» **DIRECTIONS FOR THIS TASK**: Transcribe all of the records precisely as they are presented.

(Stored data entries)
┏━━

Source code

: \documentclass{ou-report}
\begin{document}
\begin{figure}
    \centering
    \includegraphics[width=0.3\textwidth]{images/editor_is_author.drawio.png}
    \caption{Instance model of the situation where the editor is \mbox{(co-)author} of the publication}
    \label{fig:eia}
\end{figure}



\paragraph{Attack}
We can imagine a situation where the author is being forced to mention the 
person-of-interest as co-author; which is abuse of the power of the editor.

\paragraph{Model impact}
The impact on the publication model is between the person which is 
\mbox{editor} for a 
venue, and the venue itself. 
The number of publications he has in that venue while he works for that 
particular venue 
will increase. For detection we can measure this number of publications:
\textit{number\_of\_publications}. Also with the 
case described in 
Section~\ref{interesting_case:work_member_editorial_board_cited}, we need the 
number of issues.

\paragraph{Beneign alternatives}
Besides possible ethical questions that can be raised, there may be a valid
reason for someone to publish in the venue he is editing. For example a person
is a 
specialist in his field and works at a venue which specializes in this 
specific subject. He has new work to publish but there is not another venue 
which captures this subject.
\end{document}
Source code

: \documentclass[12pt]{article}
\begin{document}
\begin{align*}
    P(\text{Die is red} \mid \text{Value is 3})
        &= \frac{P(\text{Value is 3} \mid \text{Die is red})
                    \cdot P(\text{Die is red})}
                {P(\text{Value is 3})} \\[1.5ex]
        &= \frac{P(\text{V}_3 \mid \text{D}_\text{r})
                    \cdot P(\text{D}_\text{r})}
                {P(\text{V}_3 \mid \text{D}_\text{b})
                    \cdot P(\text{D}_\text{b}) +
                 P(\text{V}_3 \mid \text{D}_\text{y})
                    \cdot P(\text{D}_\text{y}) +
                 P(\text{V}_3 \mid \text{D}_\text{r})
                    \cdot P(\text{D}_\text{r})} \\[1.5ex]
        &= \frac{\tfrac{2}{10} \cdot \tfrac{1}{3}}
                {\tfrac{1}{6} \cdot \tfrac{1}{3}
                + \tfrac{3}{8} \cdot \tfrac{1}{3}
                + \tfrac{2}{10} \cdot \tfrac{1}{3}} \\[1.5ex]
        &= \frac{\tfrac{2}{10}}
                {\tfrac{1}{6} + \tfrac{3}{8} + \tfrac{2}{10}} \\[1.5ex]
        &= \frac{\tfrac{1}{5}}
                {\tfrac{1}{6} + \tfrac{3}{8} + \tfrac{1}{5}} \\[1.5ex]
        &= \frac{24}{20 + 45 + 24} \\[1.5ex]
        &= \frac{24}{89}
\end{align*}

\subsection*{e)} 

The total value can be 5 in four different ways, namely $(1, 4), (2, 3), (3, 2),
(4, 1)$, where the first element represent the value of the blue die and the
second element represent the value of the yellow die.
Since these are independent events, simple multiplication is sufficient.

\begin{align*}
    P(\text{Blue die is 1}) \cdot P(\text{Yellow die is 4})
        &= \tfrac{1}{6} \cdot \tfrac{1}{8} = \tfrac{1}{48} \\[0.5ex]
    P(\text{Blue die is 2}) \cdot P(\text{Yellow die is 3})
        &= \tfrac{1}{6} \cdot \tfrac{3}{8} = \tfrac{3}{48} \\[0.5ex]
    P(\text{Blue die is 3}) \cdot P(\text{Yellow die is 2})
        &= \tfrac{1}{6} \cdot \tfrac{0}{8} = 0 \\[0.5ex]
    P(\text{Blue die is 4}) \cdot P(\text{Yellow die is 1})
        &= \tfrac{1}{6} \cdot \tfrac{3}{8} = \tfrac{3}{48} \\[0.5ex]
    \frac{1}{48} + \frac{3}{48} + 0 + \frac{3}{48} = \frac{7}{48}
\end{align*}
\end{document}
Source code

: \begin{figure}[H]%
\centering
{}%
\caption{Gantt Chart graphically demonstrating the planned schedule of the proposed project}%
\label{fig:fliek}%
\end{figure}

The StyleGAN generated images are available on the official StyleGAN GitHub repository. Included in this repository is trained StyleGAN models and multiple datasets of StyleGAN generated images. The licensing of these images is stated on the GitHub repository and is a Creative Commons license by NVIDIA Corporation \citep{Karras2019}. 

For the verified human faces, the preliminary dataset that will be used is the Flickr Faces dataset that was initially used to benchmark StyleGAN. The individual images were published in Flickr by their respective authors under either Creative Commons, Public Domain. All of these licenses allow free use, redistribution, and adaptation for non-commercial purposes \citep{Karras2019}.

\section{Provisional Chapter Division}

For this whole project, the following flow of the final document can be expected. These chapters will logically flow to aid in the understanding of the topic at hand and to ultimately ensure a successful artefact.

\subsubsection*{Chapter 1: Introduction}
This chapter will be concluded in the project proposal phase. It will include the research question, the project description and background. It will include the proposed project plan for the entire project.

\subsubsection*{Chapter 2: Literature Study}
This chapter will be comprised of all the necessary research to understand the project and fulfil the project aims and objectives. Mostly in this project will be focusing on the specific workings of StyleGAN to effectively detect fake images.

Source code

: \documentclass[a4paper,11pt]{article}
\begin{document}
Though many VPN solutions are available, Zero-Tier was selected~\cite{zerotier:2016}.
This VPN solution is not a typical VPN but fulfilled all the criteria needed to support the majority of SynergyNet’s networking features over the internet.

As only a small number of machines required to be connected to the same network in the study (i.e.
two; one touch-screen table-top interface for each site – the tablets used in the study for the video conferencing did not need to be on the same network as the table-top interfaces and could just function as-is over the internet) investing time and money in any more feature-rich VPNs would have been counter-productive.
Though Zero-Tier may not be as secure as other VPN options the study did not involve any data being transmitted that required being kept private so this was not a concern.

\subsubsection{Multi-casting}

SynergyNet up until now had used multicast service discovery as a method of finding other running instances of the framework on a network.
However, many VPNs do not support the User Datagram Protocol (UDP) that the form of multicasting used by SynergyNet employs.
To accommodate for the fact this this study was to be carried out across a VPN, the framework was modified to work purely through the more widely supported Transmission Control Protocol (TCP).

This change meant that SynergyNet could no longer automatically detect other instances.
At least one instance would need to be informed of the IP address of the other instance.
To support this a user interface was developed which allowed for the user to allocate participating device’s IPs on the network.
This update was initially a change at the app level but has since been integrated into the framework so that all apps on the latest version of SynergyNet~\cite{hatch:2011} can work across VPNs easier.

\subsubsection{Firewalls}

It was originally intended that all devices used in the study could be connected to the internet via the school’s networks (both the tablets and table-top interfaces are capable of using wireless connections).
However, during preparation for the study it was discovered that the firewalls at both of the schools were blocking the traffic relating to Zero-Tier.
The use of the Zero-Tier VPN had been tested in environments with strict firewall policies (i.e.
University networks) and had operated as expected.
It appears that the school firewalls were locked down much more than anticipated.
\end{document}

┗━━

» **RESPONSE**:
Source code

: \documentclass{ou-report}
\begin{document}
\begin{figure}
    \centering
    \includegraphics[width=0.3\textwidth]{images/editor_is_author.drawio.png}
    \caption{Instance model of the situation where the editor is \mbox{(co-)author} of the publication}
    \label{fig:eia}
\end{figure}



\paragraph{Attack}
We can imagine a situation where the author is being forced to mention the 
person-of-interest as co-author; which is abuse of the power of the editor.

\paragraph{Model impact}
The impact on the publication model is between the person which is 
\mbox{editor} for a 
venue, and the venue itself. 
The number of publications he has in that venue while he works for that 
particular venue 
will increase. For detection we can measure this number of publications:
\textit{number\_of\_publications}. Also with the 
case described in 
Section~\ref{interesting_case:work_member_editorial_board_cited}, we need the 
number of issues.

\paragraph{Beneign alternatives}
Besides possible ethical questions that can be raised, there may be a valid
reason for someone to publish in the venue he is editing. For example a person
is a 
specialist in his field and works at a venue which specializes in this 
specific subject. He has new work to publish but there is not another venue 
which captures this subject.
\end{document}
Source code

: \documentclass[12pt]{article}
\begin{document}
\begin{align*}
    P(\text{Die is red} \mid \text{Value is 3})
        &= \frac{P(\text{Value is 3} \mid \text{Die is red})
                    \cdot P(\text{Die is red})}
                {P(\text{Value is 3})} \\[1.5ex]
        &= \frac{P(\text{V}_3 \mid \text{D}_\text{r})
                    \cdot P(\text{D}_\text{r})}
                {P(\text{V}_3 \mid \text{D}_\text{b})
                    \cdot P(\text{D}_\text{b}) +
                 P(\text{V}_3 \mid \text{D}_\text{y})
                    \cdot P(\text{D}_\text{y}) +
                 P(\text{V}_3 \mid \text{D}_\text{r})
                    \cdot P(\text{D}_\text{r})} \\[1.5ex]
        &= \frac{\tfrac{2}{10} \cdot \tfrac{1}{3}}
                {\tfrac{1}{6} \cdot \tfrac{1}{3}
                + \tfrac{3}{8} \cdot \tfrac{1}{3}
                + \tfrac{2}{10} \cdot \tfrac{1}{3}} \\[1.5ex]
        &= \frac{\tfrac{2}{10}}
                {\tfrac{1}{6} + \tfrac{3}{8} + \tfrac{2}{10}} \\[1.5ex]
        &= \frac{\tfrac{1}{5}}
                {\tfrac{1}{6} + \tfrac{3}{8} + \tfrac{1}{5}} \\[1.5ex]
        &= \frac{24}{20 + 45 + 24} \\[1.5ex]
        &= \frac{24}{89}
\end{align*}

\subsection*{e)} 

The total value can be 5 in four different ways, namely $(1, 4), (2, 3), (3, 2),
(4, 1)$, where the first element represent the value of the blue die and the
second element represent the value of the yellow die.
Since these are independent events, simple multiplication is sufficient.

\begin{align*}
    P(\text{Blue die is 1}) \cdot P(\text{Yellow die is 4})
        &= \tfrac{1}{6} \cdot \tfrac{1}{8} = \tfrac{1}{48} \\[0.5ex]
    P(\text{Blue die is 2}) \cdot P(\text{Yellow die is 3})
        &= \tfrac{1}{6} \cdot \tfrac{3}{8} = \tfrac{3}{48} \\[0.5ex]
    P(\text{Blue die is 3}) \cdot P(\text{Yellow die is 2})
        &= \tfrac{1}{6} \cdot \tfrac{0}{8} = 0 \\[0.5ex]
    P(\text{Blue die is 4}) \cdot P(\text{Yellow die is 1})
        &= \tfrac{1}{6} \cdot \tfrac{3}{8} = \tfrac{3}{48} \\[0.5ex]
    \frac{1}{48} + \frac{3}{48} + 0 + \frac{3}{48} = \frac{7}{48}
\end{align*}
\end{document}
Source code

: \begin{figure}[H]%
\centering
{}%
\caption{Gantt Chart graphically demonstrating the planned schedule of the proposed project}%
\label{fig:fliek}%
\end{figure}

The StyleGAN generated images are available on the official StyleGAN GitHub repository. Included in this repository is trained StyleGAN models and multiple datasets of StyleGAN generated images. The licensing of these images is stated on the GitHub repository and is a Creative Commons license by NVIDIA Corporation \citep{Karras2019}. 

For the verified human faces, the preliminary dataset that will be used is the Flickr Faces dataset that was initially used to benchmark StyleGAN. The individual images were published in Flickr by their respective authors under either Creative Commons, Public Domain. All of these licenses allow free use, redistribution, and adaptation for non-commercial purposes \citep{Karras2019}.

\section{Provisional Chapter Division}

For this whole project, the following flow of the final document can be expected. These chapters will logically flow to aid in the understanding of the topic at hand and to ultimately ensure a successful artefact.

\subsubsection*{Chapter 1: Introduction}
This chapter will be concluded in the project proposal phase. It will include the research question, the project description and background. It will include the proposed project plan for the entire project.

\subsubsection*{Chapter 2: Literature Study}
This chapter will be comprised of all the necessary research to understand the project and fulfil the project aims and objectives. Mostly in this project will be focusing on the specific workings of StyleGAN to effectively detect fake images.

Source code

: \documentclass[a4paper,11pt]{article}
\begin{document}
Though many VPN solutions are available, Zero-Tier was selected~\cite{zerotier:2016}.
This VPN solution is not a typical VPN but fulfilled all the criteria needed to support the majority of SynergyNet’s networking features over the internet.

As only a small number of machines required to be connected to the same network in the study (i.e.
two; one touch-screen table-top interface for each site – the tablets used in the study for the video conferencing did not need to be on the same network as the table-top interfaces and could just function as-is over the internet) investing time and money in any more feature-rich VPNs would have been counter-productive.
Though Zero-Tier may not be as secure as other VPN options the study did not involve any data being transmitted that required being kept private so this was not a concern.

\subsubsection{Multi-casting}

SynergyNet up until now had used multicast service discovery as a method of finding other running instances of the framework on a network.
However, many VPNs do not support the User Datagram Protocol (UDP) that the form of multicasting used by SynergyNet employs.
To accommodate for the fact this this study was to be carried out across a VPN, the framework was modified to work purely through the more widely supported Transmission Control Protocol (TCP).

This change meant that SynergyNet could no longer automatically detect other instances.
At least one instance would need to be informed of the IP address of the other instance.
To support this a user interface was developed which allowed for the user to allocate participating device’s IPs on the network.
This update was initially a change at the app level but has since been integrated into the framework so that all apps on the latest version of SynergyNet~\cite{hatch:2011} can work across VPNs easier.

\subsubsection{Firewalls}

It was originally intended that all devices used in the study could be connected to the internet via the school’s networks (both the tablets and table-top interfaces are capable of using wireless connections).
However, during preparation for the study it was discovered that the firewalls at both of the schools were blocking the traffic relating to Zero-Tier.
The use of the Zero-Tier VPN had been tested in environments with strict firewall policies (i.e.
University networks) and had operated as expected.
It appears that the school firewalls were locked down much more than anticipated.
\end{document}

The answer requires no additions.